De acuerdo con las declaraciones brindadas ante la justicia federal, el testigo aseguró que, bajo las órdenes expresas de un empresario apodado "Leal", transportaba de manera periódica importantes sumas de dinero espurio. El destino final de esos fondos era el despacho de una alta funcionaria de la Secretaría de Transporte, quien se encargaba de recibir las dádivas como contraprestación por la agilización de expedientes y la asignación discrecional de subsidios estatales.

Lo concreto es que por instrucción directa de Facundo Leal, un empleado de su entorno aseguró haber entregado un sobre de papel madera que, por su forma y consistencia, contenía “un fajo de dinero” a una funcionaria de la Secretaría de Transporte. El episodio, ocurrido el 4 de febrero de 2026, quedó incorporado al expediente que investiga las presuntas maniobras de corrupción vinculadas con la empresa estatal Arsat, que presidió Leal durante el gobierno de Alberto Fernández, y la firma Argentina Logistic Services (ALS).
En ese entonces, ya durante la presidencia de Javier Milei, Facundo Leal ejercía como titular del Organismo Regulador del Sistema Nacional de Aeropuertos (Orsna). Renunció a ese cargo 24 de febrero, 20 días después. Para ese entonces, Luis Pierrini (persona de confianza de Leal y quien le ha prestado su avión privado) ya había dejado su cargo como secretario de Transporte.
La mecánica descrita por el compareciente aporta datos precisos sobre los días, horarios y modalidades operativas en que se concretaban los retornos. Según el relato judicial, el dinero en efectivo provenía de un entramado de empresas de transporte que inflaban los costos operativos y adulteraban las declaraciones de kilometraje recorrido para percibir mayores compensaciones por parte del Estado nacional. Una porción de ese flujo millonario regresaba luego a las manos de los funcionarios públicos encargados de la fiscalización del sector.

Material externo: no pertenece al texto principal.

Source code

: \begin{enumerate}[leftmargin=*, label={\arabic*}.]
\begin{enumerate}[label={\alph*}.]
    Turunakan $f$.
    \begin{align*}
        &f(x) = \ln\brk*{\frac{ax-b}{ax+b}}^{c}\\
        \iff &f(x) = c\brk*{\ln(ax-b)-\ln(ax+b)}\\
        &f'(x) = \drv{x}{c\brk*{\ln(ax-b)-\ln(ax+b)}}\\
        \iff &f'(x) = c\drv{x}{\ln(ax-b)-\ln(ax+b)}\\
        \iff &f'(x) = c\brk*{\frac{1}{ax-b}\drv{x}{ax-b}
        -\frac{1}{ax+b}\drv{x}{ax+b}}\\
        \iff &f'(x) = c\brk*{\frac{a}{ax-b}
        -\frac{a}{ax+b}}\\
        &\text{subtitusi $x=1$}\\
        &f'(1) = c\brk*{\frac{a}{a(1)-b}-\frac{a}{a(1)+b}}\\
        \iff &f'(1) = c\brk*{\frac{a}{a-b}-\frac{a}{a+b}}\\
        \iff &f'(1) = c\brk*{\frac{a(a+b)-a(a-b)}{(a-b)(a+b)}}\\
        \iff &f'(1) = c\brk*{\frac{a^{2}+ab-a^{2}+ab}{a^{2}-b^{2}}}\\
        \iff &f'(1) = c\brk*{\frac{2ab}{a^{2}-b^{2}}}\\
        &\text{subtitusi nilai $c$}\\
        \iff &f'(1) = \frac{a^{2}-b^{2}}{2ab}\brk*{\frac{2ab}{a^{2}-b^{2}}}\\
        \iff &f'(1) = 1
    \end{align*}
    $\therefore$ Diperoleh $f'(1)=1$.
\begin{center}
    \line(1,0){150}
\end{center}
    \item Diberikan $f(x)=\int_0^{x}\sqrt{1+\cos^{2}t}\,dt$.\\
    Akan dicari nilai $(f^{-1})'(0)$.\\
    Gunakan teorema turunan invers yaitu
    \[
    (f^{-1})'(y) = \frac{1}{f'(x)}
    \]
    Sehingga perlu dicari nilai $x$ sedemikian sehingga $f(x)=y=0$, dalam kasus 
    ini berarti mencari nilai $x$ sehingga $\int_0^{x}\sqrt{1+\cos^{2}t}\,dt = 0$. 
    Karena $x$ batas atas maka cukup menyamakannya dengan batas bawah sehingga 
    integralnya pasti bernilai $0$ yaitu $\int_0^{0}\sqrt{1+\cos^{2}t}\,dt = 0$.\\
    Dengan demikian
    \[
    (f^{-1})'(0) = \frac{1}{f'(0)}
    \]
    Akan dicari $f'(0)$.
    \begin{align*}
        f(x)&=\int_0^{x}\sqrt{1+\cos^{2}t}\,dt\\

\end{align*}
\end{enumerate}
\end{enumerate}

El fiscal federal que coordina la instrucción penal solicitó de inmediato una serie de medidas de prueba destinadas a corroborar los dichos del testigo. Entre las diligencias ordenadas se destacan el entrecruzamiento de llamadas telefónicas de los imputados, el análisis de los registros de ingresos de visitas al edificio público y el pedido de informes bancarios y patrimoniales sobre el entorno familiar de la funcionaria señalada en la declaración.

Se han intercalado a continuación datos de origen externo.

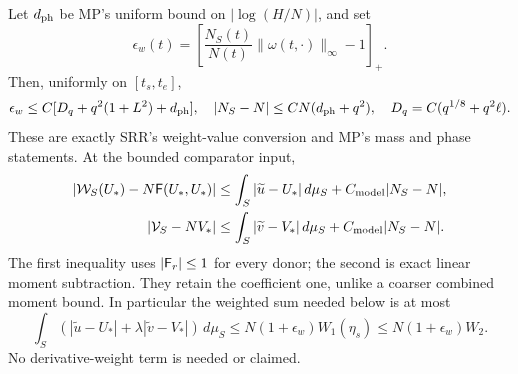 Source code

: \documentclass[11pt]{article}
\numberwithin{equation}{section}
\theoremstyle{remark}\newtheorem{remark}[theorem]{Remark}
\begin{document}
Let $d_{\rm ph}$ be MP's uniform bound on $|\log(H/N)|$, and set
\begin{equation}
 \epsilon_w(t)=\left[\frac{N_S(t)}{N(t)}
                       \|\omega(t,\cdot)\|_\infty-1\right]_+.
 \label{an03wcsv1:weightcoefficient}
\end{equation}
Then, uniformly on $[t_s,t_e]$,
\begin{equation}
 \epsilon_w\le C[D_q+q^2(1+L^2)+d_{\rm ph}],\quad
 |N_S-N|\le CN(d_{\rm ph}+q^2),\quad
 D_q=C(q^{1/8}+q^2\ell).
 \label{an03wcsv1:weights}
\end{equation}
These are exactly SRR's weight-value conversion and MP's mass
and phase statements. At the bounded comparator input,
\begin{align}
 |\mathcal W_S(U_*)-N\Ffun(U_*,U_*)|
 &\le\int_S|\widetilde u-U_*|\,d\mu_S
                      +C_{\rm model}|N_S-N|,\notag\\
 |\mathcal V_S-NV_*|
 &\le\int_S|\widetilde v-V_*|\,d\mu_S
                      +C_{\rm model}|N_S-N|.
 \label{an03wcsv1:donorcomparison}
\end{align}
The first inequality uses $|\Ffun_r|\le1$ for every donor;
the second is exact linear moment subtraction.
They retain the coefficient one, unlike a coarser combined moment
bound. In particular the weighted sum needed below is at most
\begin{equation}
 \int_S(|\widetilde u-U_*|+\lambda|\widetilde v-V_*|)\,d\mu_S
 \le N(1+\epsilon_w)W_1(\eta_s)
 \le N(1+\epsilon_w)W_2.
 \label{an03wcsv1:coefficientone}
\end{equation}
No derivative-weight term is needed or claimed.
\end{document}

La causa, que ya acumula una profusa cantidad de documentación contable y auditorías de la Auditoría General de la Nación (AGN), entra en una etapa de definiciones. Mientras las defensas de los exfuncionarios desestiman las acusaciones y argumentan que se trata de una operación política basada en testimonios sin sustento material, la fiscalía avanza en la recolección de pruebas periféricas con la firme sospecha de estar ante una matriz de retornos sistémica que desvió millones de pesos de las arcas del Estado.